Temperature and solvents dependence of excited state dynamics in molecular excitons of bodipy oligomers

We studied how oligomer length, solvent polarity, and temperature affect the excited-state behavior of a BODIPY chromophore and four of its stable oligomers.[1] These molecules combine a rigid BODIPY core with a substituted aniline group to induce a reductive photoinduced electron transfer (rPET). Longer oligomers shift absorption and emission to lower energy and narrow the bands, showing exciton stabilization by delocalization. Femtosecond pump–probe experiments reveal two pathways: an excitonic state and a charge-transfer (CT) state. In toluene, spectra show only excitonic features, including ground-state bleaching, stimulated emission, and high-energy ESA. In THF and benzonitrile, a new low-energy absorption band appears, assigned to the CT state, whose population increases with solvent polarity and is strongest in the dimer. Temperature-dependent measurements in 2Me-THF confirm this behavior: cooling stabilizes the CT state, reduces fluorescence, and introduces a new low-energy emissive band. Pump–probe data show CT absorption growth and excitonic ESA decrease. Longer oligomers reduce CT population because the excitonic state remains more stable.
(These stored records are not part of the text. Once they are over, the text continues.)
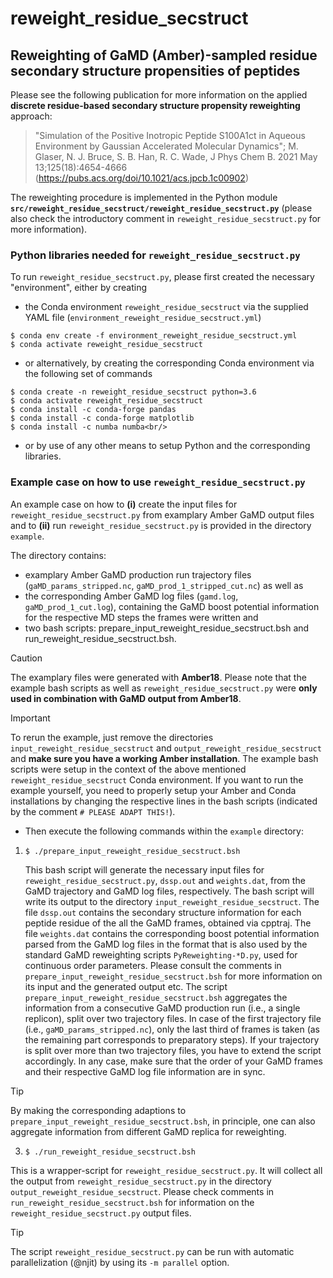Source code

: # reweight_residue_secstruct
## Reweighting of GaMD (Amber)-sampled residue secondary structure propensities of peptides

Please see the following publication for more information on the applied **discrete residue-based secondary structure propensity reweighting** approach: 

> "Simulation of the Positive Inotropic Peptide S100A1ct in Aqueous Environment by Gaussian Accelerated Molecular Dynamics"; M. Glaser, N. J. Bruce, S. B. Han, R. C. Wade, J Phys Chem B. 2021 May 13;125(18):4654-4666 (https://pubs.acs.org/doi/10.1021/acs.jpcb.1c00902)

The reweighting procedure is implemented in the Python module **`src/reweight_residue_secstruct/reweight_residue_secstruct.py`** (please also check the introductory comment in `reweight_residue_secstruct.py` for more information).

### Python libraries needed for `reweight_residue_secstruct.py`

To run `reweight_residue_secstruct.py`, please first created the necessary "environment", either by creating

* the Conda environment `reweight_residue_secstruct` via the supplied YAML file (`environment_reweight_residue_secstruct.yml`)
```
$ conda env create -f environment_reweight_residue_secstruct.yml
$ conda activate reweight_residue_secstruct
```
* or alternatively, by creating the corresponding Conda environment via the following set of commands
```
$ conda create -n reweight_residue_secstruct python=3.6
$ conda activate reweight_residue_secstruct
$ conda install -c conda-forge pandas
$ conda install -c conda-forge matplotlib
$ conda install -c numba numba<br/>
```
* or by use of any other means to setup Python and the corresponding libraries.

### Example case on how to use `reweight_residue_secstruct.py`

An example case on how to **(i)** create the input files for `reweight_residue_secstruct.py` from examplary Amber GaMD output files and to **(ii)** run `reweight_residue_secstruct.py` is provided in the directory `example`.

The directory contains: 
* examplary Amber GaMD production run trajectory files (`gaMD_params_stripped.nc`, `gaMD_prod_1_stripped_cut.nc`) as well as
* the corresponding Amber GaMD log files (`gamd.log`, `gaMD_prod_1_cut.log`), containing the GaMD boost potential information for the respective MD steps the frames were written and
* two bash scripts: prepare_input_reweight_residue_secstruct.bsh and run_reweight_residue_secstruct.bsh.

> [!CAUTION]
> The examplary files were generated with **Amber18**. 
> Please note that the example bash scripts as well as `reweight_residue_secstruct.py` were **only used in combination with GaMD output from Amber18**.

> [!IMPORTANT]
> To rerun the example, just remove the directories `input_reweight_residue_secstruct` and `output_reweight_residue_secstruct` and **make sure you have a working Amber installation**.
> The example bash scripts were setup in the context of the above mentioned `reweight_residue_secstruct` Conda environment.
> If you want to run the example yourself, you need to properly setup your Amber and Conda installations by changing the respective lines in the bash scripts (indicated by the comment `# PLEASE ADAPT THIS!`).

* Then execute the following commands within the `example` directory:

1) `$ ./prepare_input_reweight_residue_secstruct.bsh` 

    This bash script will generate the necessary input files for `reweight_residue_secstruct.py`, `dssp.out` and `weights.dat`, from the GaMD trajectory and GaMD log files, respectively.
    The bash script will write its output to the directory `input_reweight_residue_secstruct`.
    The file `dssp.out` contains the secondary structure information for each peptide residue of the all the GaMD frames, obtained via cpptraj.
    The file `weights.dat` contains the corresponding boost potential information parsed from the GaMD log files in the format that is also used by the standard GaMD reweighting scripts `PyReweighting-*D.py`, used for continuous order parameters.
    Please consult the comments in `prepare_input_reweight_residue_secstruct.bsh` for more information on its input and the generated output etc.
    The script `prepare_input_reweight_residue_secstruct.bsh` aggregates the information from a consecutive GaMD production run (i.e., a single replicon), split over two trajectory files.
    In case of the first trajectory file (i.e., `gaMD_params_stripped.nc`), only the last third of frames is taken (as the remaining part corresponds to preparatory steps).
    If your trajectory is split over more than two trajectory files, you have to extend the script accordingly. In any case, make sure that the order of your GaMD frames and their respective GaMD log file information are in sync.

> [!TIP]
> By making the corresponding adaptions to `prepare_input_reweight_residue_secstruct.bsh`, in principle, one can also aggregate information from different GaMD replica for reweighting.

3) `$ ./run_reweight_residue_secstruct.bsh` 

This is a wrapper-script for `reweight_residue_secstruct.py`.
It will collect all the output from `reweight_residue_secstruct.py` in the directory `output_reweight_residue_secstruct`.
Please check comments in `run_reweight_residue_secstruct.bsh` for information on the `reweight_residue_secstruct.py` output files.

> [!TIP]
> The script `reweight_residue_secstruct.py` can be run with automatic parallelization (@njit) by using its `-m parallel` option.
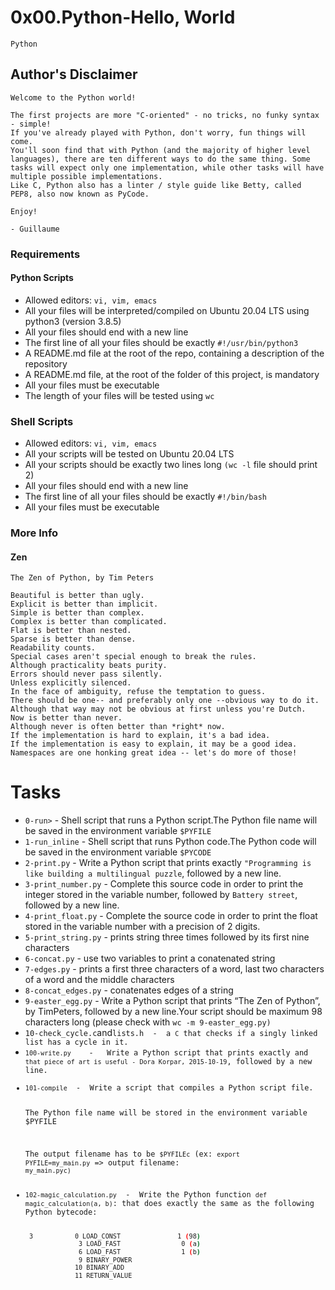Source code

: <h1>0x00.Python-Hello, World</h1>
<code>Python</code>
<h2>Author's Disclaimer</h2>


```
Welcome to the Python world!

The first projects are more "C-oriented" - no tricks, no funky syntax - simple!
If you've already played with Python, don't worry, fun things will come.
You'll soon find that with Python (and the majority of higher level languages), there are ten different ways to do the same thing. Some tasks will expect only one implementation, while other tasks will have multiple possible implementations.
Like C, Python also has a linter / style guide like Betty, called PEP8, also now known as PyCode.

Enjoy!

- Guillaume
```


<h3>Requirements</h3>
<h4>Python Scripts</h4>
<ul>
<li>Allowed editors: <code>vi, vim, emacs</code></li>
<li>All your files will be interpreted/compiled on Ubuntu 20.04 LTS using python3 (version 3.8.5)</li>
<li>All your files should end with a new line</li>
<li>The first line of all your files should be exactly <code>#!/usr/bin/python3</code></li>
<li>A README.md file at the root of the repo, containing a description of the repository</li>
<li>A README.md file, at the root of the folder of this project, is mandatory</li>
<li>All your files must be executable</li>
<li>The length of your files will be tested using <code>wc</code></li>
</ul>



<h3>Shell Scripts</h3>
<ul>
<li>Allowed editors: <code>vi, vim, emacs</code></li>
<li>All your scripts will be tested on Ubuntu 20.04 LTS</li>
<li>All your scripts should be exactly two lines long <code>(wc -l</code> file should print 2)</li>
<li>All your files should end with a new line</li>
<li>The first line of all your files should be exactly <code>#!/bin/bash</code></li>
<li>All your files must be executable</li>
</ul>


<h3>More Info</h3>
<h4>Zen</h4>


```
The Zen of Python, by Tim Peters

Beautiful is better than ugly.
Explicit is better than implicit.
Simple is better than complex.
Complex is better than complicated.
Flat is better than nested.
Sparse is better than dense.
Readability counts.
Special cases aren't special enough to break the rules.
Although practicality beats purity.
Errors should never pass silently.
Unless explicitly silenced.
In the face of ambiguity, refuse the temptation to guess.
There should be one-- and preferably only one --obvious way to do it.
Although that way may not be obvious at first unless you're Dutch.
Now is better than never.
Although never is often better than *right* now.
If the implementation is hard to explain, it's a bad idea.
If the implementation is easy to explain, it may be a good idea.
Namespaces are one honking great idea -- let's do more of those!
```


<h1>Tasks</h1>
<ul>
<li><code>0-run></code>  -  Shell script that runs a Python script.The Python file name will be saved in the environment variable <code>$PYFILE</code></li>
<li><code>1-run_inline</code>  -   Shell script that runs Python code.The Python code will be saved in the environment variable <code>$PYCODE</code></li>
<li><code>2-print.py</code>   -  Write a Python script that prints exactly <code>"Programming is like building a multilingual puzzle</code>, followed by a new line.</li>
<li><code>3-print_number.py</code>  -  Complete this source code in order to print the integer stored in the variable number, followed by <code>Battery street</code>, followed by a new line.</li>
<li><code>4-print_float.py</code>   -  Complete the source code in order to print the float stored in the variable number with a precision of 2 digits.</li>
<li><code>5-print_string.py</code>  - prints string three times followed by its first nine characters</li>
<li><code>6-concat.py</code>  -  use two variables to print a conatenated string</li>
<li><code>7-edges.py</code>   -  prints a first three characters of a word, last two characters of a word and the middle characters</li>
<li><code>8-concat_edges.py</code>   -   conatenates edges of a string</li>
<li><code>9-easter_egg.py</code>  -  Write a Python script that prints “The Zen of Python”, by TimPeters, followed by a new line.Your script should be maximum 98 characters long (please check with <code>wc -m 9-easter_egg.py)</code></li>
<li><code>10-check_cycle.c</code>and<code>lists.h</code</li>  -  a <code>C</code> that checks if a singly linked list has a cycle in it.
<li><code>100-write.py</code>    -   Write a Python script that prints exactly and <code>that piece of art is useful - Dora Korpar, 2015-10-19</code>, followed by a new line.</li>
<li><code>101-compile</code>  -  Write a script that compiles a Python script file.

The Python file name will be stored in the environment variable $PYFILE

The output filename has to be <code>$PYFILEc</code> (ex: <code>export PYFILE=my_main.py</code> => output filename: <code>my_main.pyc)</code></li>
<li><code>102-magic_calculation.py</code>  -  Write the Python function <code>def magic_calculation(a, b)</code>: that does exactly the same as the following Python bytecode:


```bash
 3           0 LOAD_CONST               1 (98)
              3 LOAD_FAST                0 (a)
              6 LOAD_FAST                1 (b)
              9 BINARY_POWER
             10 BINARY_ADD
             11 RETURN_VALUE
```


</li>
</ul>
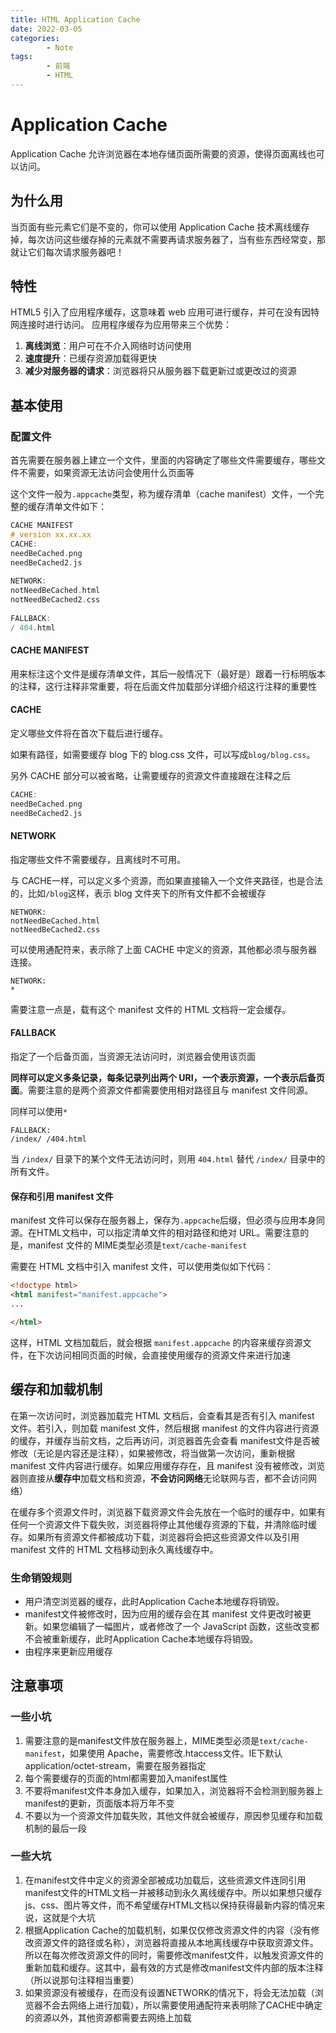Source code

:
 ```yaml
---
title: HTML Application Cache
date: 2022-03-05
categories:
        - Note
tags:
        - 前端
        - HTML
---
```


# Application Cache

Application Cache 允许浏览器在本地存储页面所需要的资源，使得页面离线也可以访问。

## 为什么用

当页面有些元素它们是不变的，你可以使用 Application Cache 技术离线缓存掉，每次访问这些缓存掉的元素就不需要再请求服务器了，当有些东西经常变，那就让它们每次请求服务器吧！

## 特性

HTML5 引入了应用程序缓存，这意味着 web 应用可进行缓存，并可在没有因特网连接时进行访问。
应用程序缓存为应用带来三个优势：

1. **离线浏览**：用户可在不介入网络时访问使用
2. **速度提升**：已缓存资源加载得更快
3. **减少对服务器的请求**：浏览器将只从服务器下载更新过或更改过的资源

## 基本使用

### 配置文件

首先需要在服务器上建立一个文件，里面的内容确定了哪些文件需要缓存，哪些文件不需要，如果资源无法访问会使用什么页面等

这个文件一般为`.appcache`类型，称为缓存清单（cache manifest）文件，一个完整的缓存清单文件如下：

```objectivec
CACHE MANIFEST
# version xx.xx.xx
CACHE:
needBeCached.png
needBeCached2.js
 
NETWORK:
notNeedBeCached.html
notNeedBeCached2.css
 
FALLBACK:
/ 404.html
```

#### CACHE MANIFEST

用来标注这个文件是缓存清单文件，其后一般情况下（最好是）跟着一行标明版本的注释，这行注释非常重要，将在后面文件加载部分详细介绍这行注释的重要性

#### CACHE

定义哪些文件将在首次下载后进行缓存。

如果有路径，如需要缓存 blog 下的 blog.css 文件，可以写成`blog/blog.css`。

另外 CACHE 部分可以被省略，让需要缓存的资源文件直接跟在注释之后

```objectivec
CACHE:
needBeCached.png
needBeCached2.js
```

#### NETWORK

指定哪些文件不需要缓存，且离线时不可用。

与 CACHE一样，可以定义多个资源，而如果直接输入一个文件夹路径，也是合法的，比如`/blog`这样，表示 blog 文件夹下的所有文件都不会被缓存

```vbnet
NETWORK:
notNeedBeCached.html
notNeedBeCached2.css
```

可以使用通配符来，表示除了上面 CACHE 中定义的资源，其他都必须与服务器连接。

```vbnet
NETWORK:
*
```

需要注意一点是，载有这个 manifest 文件的 HTML 文档将一定会缓存。                                                                                                                                                                                                                                                                                                                                  

#### FALLBACK

指定了一个后备页面，当资源无法访问时，浏览器会使用该页面

**同样可以定义多条记录，每条记录列出两个 URI，一个表示资源，一个表示后备页面**。需要注意的是两个资源文件都需要使用相对路径且与 manifest 文件同源。

同样可以使用`*`

```vbnet
FALLBACK:
/index/ /404.html
```

当 `/index/` 目录下的某个文件无法访问时，则用 `404.html` 替代 `/index/` 目录中的所有文件。

#### 保存和引用 manifest 文件

manifest 文件可以保存在服务器上，保存为`.appcache`后缀，但必须与应用本身同源。在HTML文档中，可以指定清单文件的相对路径和绝对 URL。需要注意的是，manifest 文件的 MIME类型必须是`text/cache-manifest`

需要在 HTML 文档中引入 manifest 文件，可以使用类似如下代码：

```html
<!doctype html>
<html manifest="manifest.appcache">
...

</html>
```

这样，HTML 文档加载后，就会根据 `manifest.appcache` 的内容来缓存资源文件，在下次访问相同页面的时候，会直接使用缓存的资源文件来进行加速

## 缓存和加载机制

在第一次访问时，浏览器加载完 HTML 文档后，会查看其是否有引入 manifest 文件。若引入，则加载 manifest 文件，然后根据 manifest 的文件内容进行资源的缓存，并缓存当前文档，之后再访问，浏览器首先会查看 manifest文件是否被修改（无论是内容还是注释），如果被修改，将当做第一次访问，重新根据 manifest 文件内容进行缓存。如果应用缓存存在，且 manifest 没有被修改，浏览器则直接从**缓存中**加载文档和资源，**不会访问网络**无论联网与否，都不会访问网络）

在缓存多个资源文件时，浏览器下载资源文件会先放在一个临时的缓存中，如果有任何一个资源文件下载失败，浏览器将停止其他缓存资源的下载，并清除临时缓存。如果所有资源文件都被成功下载，浏览器将会把这些资源文件以及引用 manifest 文件的 HTML 文档移动到永久离线缓存中。

### 生命销毁规则

- 用户清空浏览器的缓存，此时Application Cache本地缓存将销毁。
- manifest文件被修改时，因为应用的缓存会在其 manifest 文件更改时被更新。如果您编辑了一幅图片，或者修改了一个 JavaScript 函数，这些改变都不会被重新缓存，此时Application Cache本地缓存将销毁。
- 由程序来更新应用缓存

## 注意事项

### 一些小坑

1. 需要注意的是manifest文件放在服务器上，MIME类型必须是`text/cache-manifest`，如果使用 Apache，需要修改.htaccess文件。IE下默认application/octet-stream，需要在服务器指定
2. 每个需要缓存的页面的html都需要加入manifest属性
3. 不要将manifest文件本身加入缓存，如果加入，浏览器将不会检测到服务器上manifest的更新，页面版本将万年不变
4. 不要以为一个资源文件加载失败，其他文件就会被缓存，原因参见缓存和加载机制的最后一段

### 一些大坑

1. 在manifest文件中定义的资源全部被成功加载后，这些资源文件连同引用manifest文件的HTML文档一并被移动到永久离线缓存中。所以如果想只缓存js、css、图片等文件，而不希望缓存HTML文档以保持获得最新内容的情况来说，这就是个大坑
2. 根据Application Cache的加载机制，如果仅仅修改资源文件的内容（没有修改资源文件的路径或名称），浏览器将直接从本地离线缓存中获取资源文件。所以在每次修改资源文件的同时，需要修改manifest文件，以触发资源文件的重新加载和缓存。这其中，最有效的方式是修改manifest文件内部的版本注释（所以说那句注释相当重要）
3. 如果资源没有被缓存，在而没有设置NETWORK的情况下，将会无法加载（浏览器不会去网络上进行加载），所以需要使用通配符来表明除了CACHE中确定的资源以外，其他资源都需要去网络上加载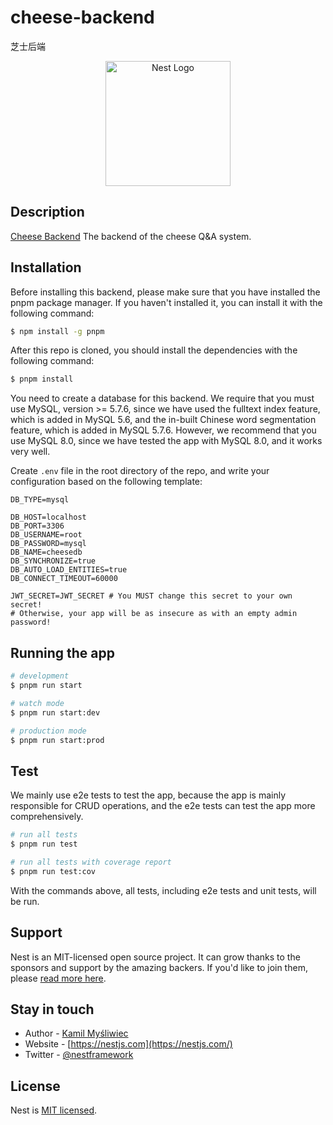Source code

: # cheese-backend

芝士后端

<p align="center">
  <img src="https://nestjs.com/img/logo-small.svg" width="200" alt="Nest Logo" /></a>
</p>

## Description

[Cheese Backend](https://github.com/SageSeekerSociety/cheese-backend)
The backend of the cheese Q&A system.

## Installation

Before installing this backend, please make sure that you have installed the pnpm package
manager. If you haven't installed it, you can install it with the following command:

```bash
$ npm install -g pnpm
```

After this repo is cloned, you should install the dependencies with the following command:

```bash
$ pnpm install
```

You need to create a database for this backend. We require that you must use MySQL,
version >= 5.7.6, since we have used the fulltext index feature, which is added in
MySQL 5.6, and the in-built Chinese word segmentation feature, which is added in
MySQL 5.7.6. However, we recommend that you use MySQL 8.0, since we have tested
the app with MySQL 8.0, and it works very well.

Create `.env` file in the root directory of the repo, and write your configuration based on the following template:

```Dotenv
DB_TYPE=mysql

DB_HOST=localhost
DB_PORT=3306
DB_USERNAME=root
DB_PASSWORD=mysql
DB_NAME=cheesedb
DB_SYNCHRONIZE=true
DB_AUTO_LOAD_ENTITIES=true
DB_CONNECT_TIMEOUT=60000

JWT_SECRET=JWT_SECRET # You MUST change this secret to your own secret!
# Otherwise, your app will be as insecure as with an empty admin password!
```

## Running the app

```bash
# development
$ pnpm run start

# watch mode
$ pnpm run start:dev

# production mode
$ pnpm run start:prod
```

## Test

We mainly use e2e tests to test the app, because the app is mainly responsible for CRUD operations, and the e2e tests can test the app more comprehensively.

```bash
# run all tests
$ pnpm run test

# run all tests with coverage report
$ pnpm run test:cov
```
With the commands above, all tests, including e2e tests and unit tests, will be run.
## Support

Nest is an MIT-licensed open source project. It can grow thanks to the sponsors and support by the amazing backers. If you'd like to join them, please [read more here](https://docs.nestjs.com/support).

## Stay in touch

- Author - [Kamil Myśliwiec](https://kamilmysliwiec.com)
- Website - [https://nestjs.com](https://nestjs.com/)
- Twitter - [@nestframework](https://twitter.com/nestframework)

## License

Nest is [MIT licensed](LICENSE).
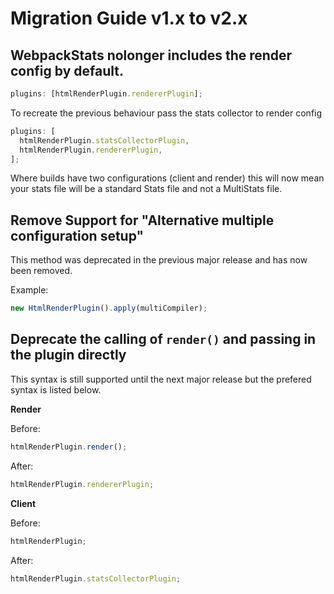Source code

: # Migration Guide v1.x to v2.x

## WebpackStats nolonger includes the render config by default.

```js
plugins: [htmlRenderPlugin.rendererPlugin];
```

To recreate the previous behaviour pass the stats collector to render config

```js
plugins: [
  htmlRenderPlugin.statsCollectorPlugin,
  htmlRenderPlugin.rendererPlugin,
];
```

Where builds have two configurations (client and render) this will now mean your stats file will be a standard Stats file and not a MultiStats file.

## Remove Support for "Alternative multiple configuration setup"

This method was deprecated in the previous major release and has now been removed.

Example:

```js
new HtmlRenderPlugin().apply(multiCompiler);
```

## Deprecate the calling of `render()` and passing in the plugin directly

This syntax is still supported until the next major release but the prefered syntax is listed below.

**Render**

Before:

```js
htmlRenderPlugin.render();
```

After:

```js
htmlRenderPlugin.rendererPlugin;
```

**Client**

Before:

```js
htmlRenderPlugin;
```

After:

```js
htmlRenderPlugin.statsCollectorPlugin;
```
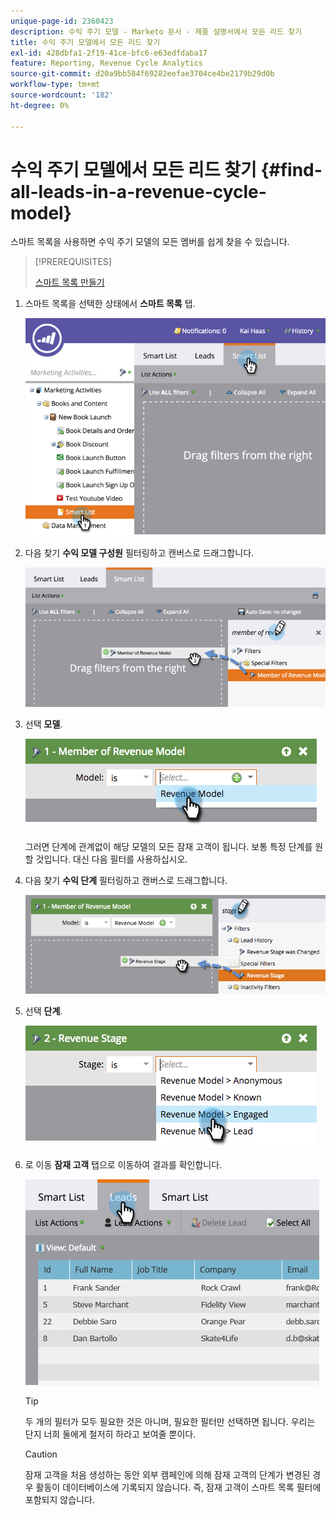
 ```yaml
---
unique-page-id: 2360423
description: 수익 주기 모델 - Marketo 문서 - 제품 설명서에서 모든 리드 찾기
title: 수익 주기 모델에서 모든 리드 찾기
exl-id: 428dbfa1-2f19-41ce-bfc6-e63edfdaba17
feature: Reporting, Revenue Cycle Analytics
source-git-commit: d20a9bb584f69282eefae3704ce4be2179b29d0b
workflow-type: tm+mt
source-wordcount: '182'
ht-degree: 0%

---
```


# 수익 주기 모델에서 모든 리드 찾기 {#find-all-leads-in-a-revenue-cycle-model}

스마트 목록을 사용하면 수익 주기 모델의 모든 멤버를 쉽게 찾을 수 있습니다.

>[!PREREQUISITES]
>
>[스마트 목록 만들기](/help/marketo/product-docs/core-marketo-concepts/smart-lists-and-static-lists/creating-a-smart-list/create-a-smart-list.md)

1. 스마트 목록을 선택한 상태에서 **스마트 목록** 탭.

   ![](assets/image2015-4-29-14-3a6-3a36.png)

1. 다음 찾기 **수익 모델 구성원** 필터링하고 캔버스로 드래그합니다.

   ![](assets/image2015-4-29-14-3a12-3a33.png)

1. 선택 **모델**.

   ![](assets/image2015-5-13-18-3a2-3a23.png)

   그러면 단계에 관계없이 해당 모델의 모든 잠재 고객이 됩니다. 보통 특정 단계를 원할 것입니다. 대신 다음 필터를 사용하십시오.

1. 다음 찾기 **수익 단계** 필터링하고 캔버스로 드래그합니다.

   ![](assets/image2015-5-13-17-3a27-3a0.png)

1. 선택 **단계**.

   ![](assets/image2015-5-13-17-3a31-3a9.png)

1. 로 이동 **잠재 고객** 탭으로 이동하여 결과를 확인합니다.

   ![](assets/2.png)

   >[!TIP]
   >
   >두 개의 필터가 모두 필요한 것은 아니며, 필요한 필터만 선택하면 됩니다. 우리는 단지 너희 둘에게 철저히 하라고 보여줄 뿐이다.

   >[!CAUTION]
   >
   >잠재 고객을 처음 생성하는 동안 외부 캠페인에 의해 잠재 고객의 단계가 변경된 경우 활동이 데이터베이스에 기록되지 않습니다. 즉, 잠재 고객이 스마트 목록 필터에 포함되지 않습니다.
Combining steady-state spectroscopy, pump–probe measurements, and temperature studies, we mapped how excitonic and CT states shift relative to each other. Oligomer length stabilizes excitons, while solvent polarity and cooling stabilize the CT state, enabling controlled tuning of emission across the series. Overall, BODIPY oligomers emerge as promising environment-responsive chromophores with tunable excited-state pathways for optoelectronic and light-harvesting applications.